The boys' dinner table antics showed her they were serious.
"We'd start beating claves (beats) on the plates with our forks," Ali Narvaez said. "She'd say, 'Stop playing! Start eating!' "
Vitin Narvaez became a vocalist by mimicking his mom's singing, a self-taught musician by listening to his dad's Cuban records, and a dancer by watching his parents move to Ismael Rivera and Cortijo as a boy on the island.
But the stage in the church basement is where he got his start with groups such as The Little Beatles and Los Hermanitos Burgos. He evolved into the jovial entertainer whom his colleagues remember for his risque sense of humor.
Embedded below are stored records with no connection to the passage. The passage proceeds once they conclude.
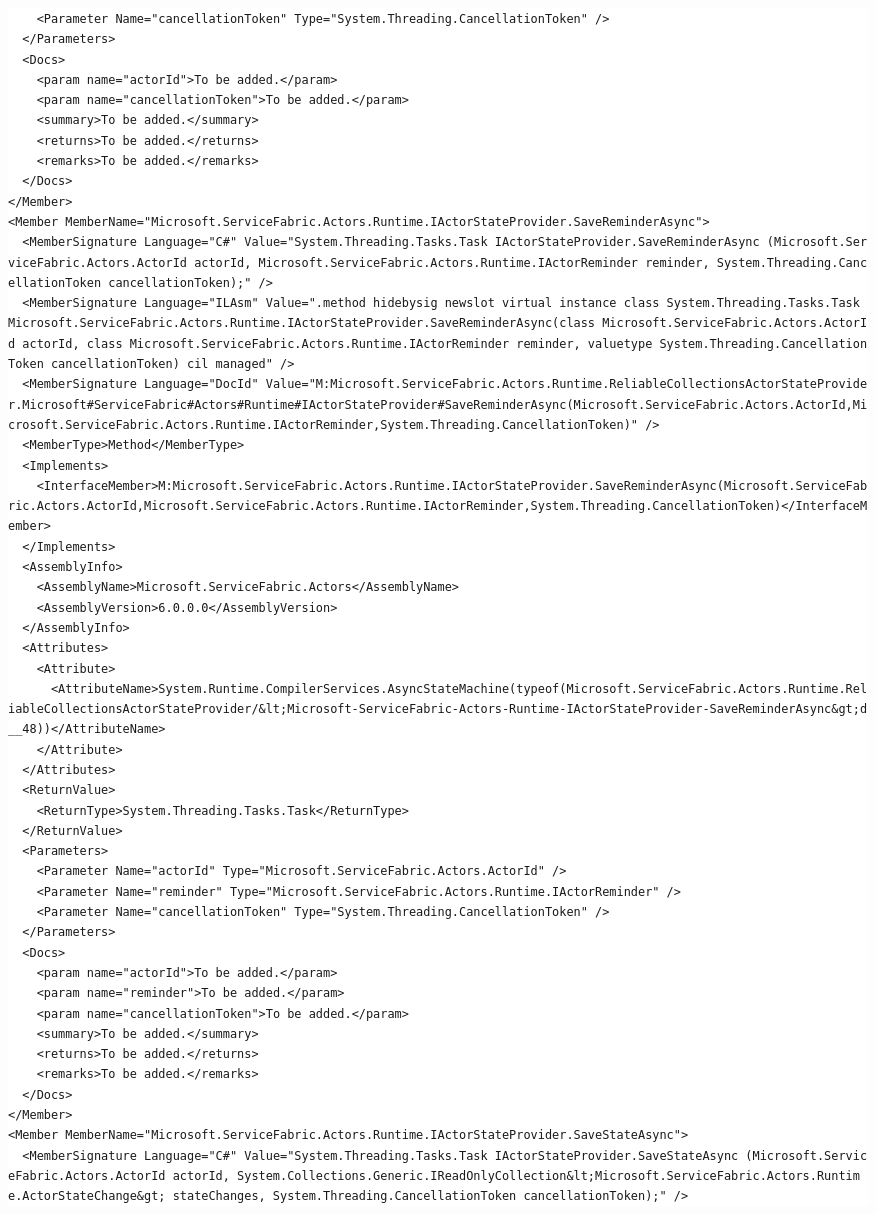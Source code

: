        <Parameter Name="cancellationToken" Type="System.Threading.CancellationToken" />
      </Parameters>
      <Docs>
        <param name="actorId">To be added.</param>
        <param name="cancellationToken">To be added.</param>
        <summary>To be added.</summary>
        <returns>To be added.</returns>
        <remarks>To be added.</remarks>
      </Docs>
    </Member>
    <Member MemberName="Microsoft.ServiceFabric.Actors.Runtime.IActorStateProvider.SaveReminderAsync">
      <MemberSignature Language="C#" Value="System.Threading.Tasks.Task IActorStateProvider.SaveReminderAsync (Microsoft.ServiceFabric.Actors.ActorId actorId, Microsoft.ServiceFabric.Actors.Runtime.IActorReminder reminder, System.Threading.CancellationToken cancellationToken);" />
      <MemberSignature Language="ILAsm" Value=".method hidebysig newslot virtual instance class System.Threading.Tasks.Task Microsoft.ServiceFabric.Actors.Runtime.IActorStateProvider.SaveReminderAsync(class Microsoft.ServiceFabric.Actors.ActorId actorId, class Microsoft.ServiceFabric.Actors.Runtime.IActorReminder reminder, valuetype System.Threading.CancellationToken cancellationToken) cil managed" />
      <MemberSignature Language="DocId" Value="M:Microsoft.ServiceFabric.Actors.Runtime.ReliableCollectionsActorStateProvider.Microsoft#ServiceFabric#Actors#Runtime#IActorStateProvider#SaveReminderAsync(Microsoft.ServiceFabric.Actors.ActorId,Microsoft.ServiceFabric.Actors.Runtime.IActorReminder,System.Threading.CancellationToken)" />
      <MemberType>Method</MemberType>
      <Implements>
        <InterfaceMember>M:Microsoft.ServiceFabric.Actors.Runtime.IActorStateProvider.SaveReminderAsync(Microsoft.ServiceFabric.Actors.ActorId,Microsoft.ServiceFabric.Actors.Runtime.IActorReminder,System.Threading.CancellationToken)</InterfaceMember>
      </Implements>
      <AssemblyInfo>
        <AssemblyName>Microsoft.ServiceFabric.Actors</AssemblyName>
        <AssemblyVersion>6.0.0.0</AssemblyVersion>
      </AssemblyInfo>
      <Attributes>
        <Attribute>
          <AttributeName>System.Runtime.CompilerServices.AsyncStateMachine(typeof(Microsoft.ServiceFabric.Actors.Runtime.ReliableCollectionsActorStateProvider/&lt;Microsoft-ServiceFabric-Actors-Runtime-IActorStateProvider-SaveReminderAsync&gt;d__48))</AttributeName>
        </Attribute>
      </Attributes>
      <ReturnValue>
        <ReturnType>System.Threading.Tasks.Task</ReturnType>
      </ReturnValue>
      <Parameters>
        <Parameter Name="actorId" Type="Microsoft.ServiceFabric.Actors.ActorId" />
        <Parameter Name="reminder" Type="Microsoft.ServiceFabric.Actors.Runtime.IActorReminder" />
        <Parameter Name="cancellationToken" Type="System.Threading.CancellationToken" />
      </Parameters>
      <Docs>
        <param name="actorId">To be added.</param>
        <param name="reminder">To be added.</param>
        <param name="cancellationToken">To be added.</param>
        <summary>To be added.</summary>
        <returns>To be added.</returns>
        <remarks>To be added.</remarks>
      </Docs>
    </Member>
    <Member MemberName="Microsoft.ServiceFabric.Actors.Runtime.IActorStateProvider.SaveStateAsync">
      <MemberSignature Language="C#" Value="System.Threading.Tasks.Task IActorStateProvider.SaveStateAsync (Microsoft.ServiceFabric.Actors.ActorId actorId, System.Collections.Generic.IReadOnlyCollection&lt;Microsoft.ServiceFabric.Actors.Runtime.ActorStateChange&gt; stateChanges, System.Threading.CancellationToken cancellationToken);" />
"My dad was a very serious person. Vitin was the only one who could make him laugh," said Juvenil trumpeter Felix Colon, who attended Lincoln High School with Narvaez.
Percussionist Cecil Negron remembers Narvaez's high school high jinks.
"He'd stroll into class singing 'La Cucaracha' and make rhymes about the teacher in Spanish," Negron said.
La Orquesta Juvenil performed at the big salsa dances springing up at the Eagles Club and Federation Hall in the late 1960s. By the early '70s, they began playing in Chicago, opening for such acts as El Gran Combo and Larry Harlow. They recorded a single for Alba Records with two songs written by Vitin and Manuel Narvaez, "Loco Jazz" and "Llave con Guaguanco."
La Orquesta Juvenil evolved into La Controversia before its members separated in the late 1970s. Narvaez later hooked up with the band Sabor, which he ended up inheriting from founder Negron.
"We played Latin Bugalu," Negron said, describing the bebop/ salsa hybrid. "Once, at Rainbow Summer, he went out into the crowd and started a conga line with 400 people."
"He did this little move when he was dancing on stage," said Sergio Poventud, former Sabor percussionist. "He'd jump up and turn around and look back at the band with this little smirk."
Poventud, now 38, was an eighth-grader at St. Anthony's Catholic School when he met Narvaez, who was conducting a music clinic in MacArthur Square.
Poventud later joined Sabor and played with them through the early 1990s, when Pick's, a progressive form of dementia, began to take its toll on Narvaez.
"I had never touched a drum in my life," said Poventud, who leads the band Veneno. "He pushed me. I owe everything to Vitin."
Jertha "Wally" Ramos-Colon, who co-hosts "Orgullo Latino" on WMSE- FM (91.7) with husband Felix, called Narvaez a "natural talent."
"It's a great loss. That wonderful talent is not going be there anymore," she said. "It's a loss for the family of musicians he came from and the family of musicians he created."
The memorial service for Narvaez, featuring music by Grupo Cache and surviving members of Sabor, will be from 4 p.m. to 7 p.m. Sunday at the chapel and hall at St. Francis Catholic Church, 1916 N. 4th St.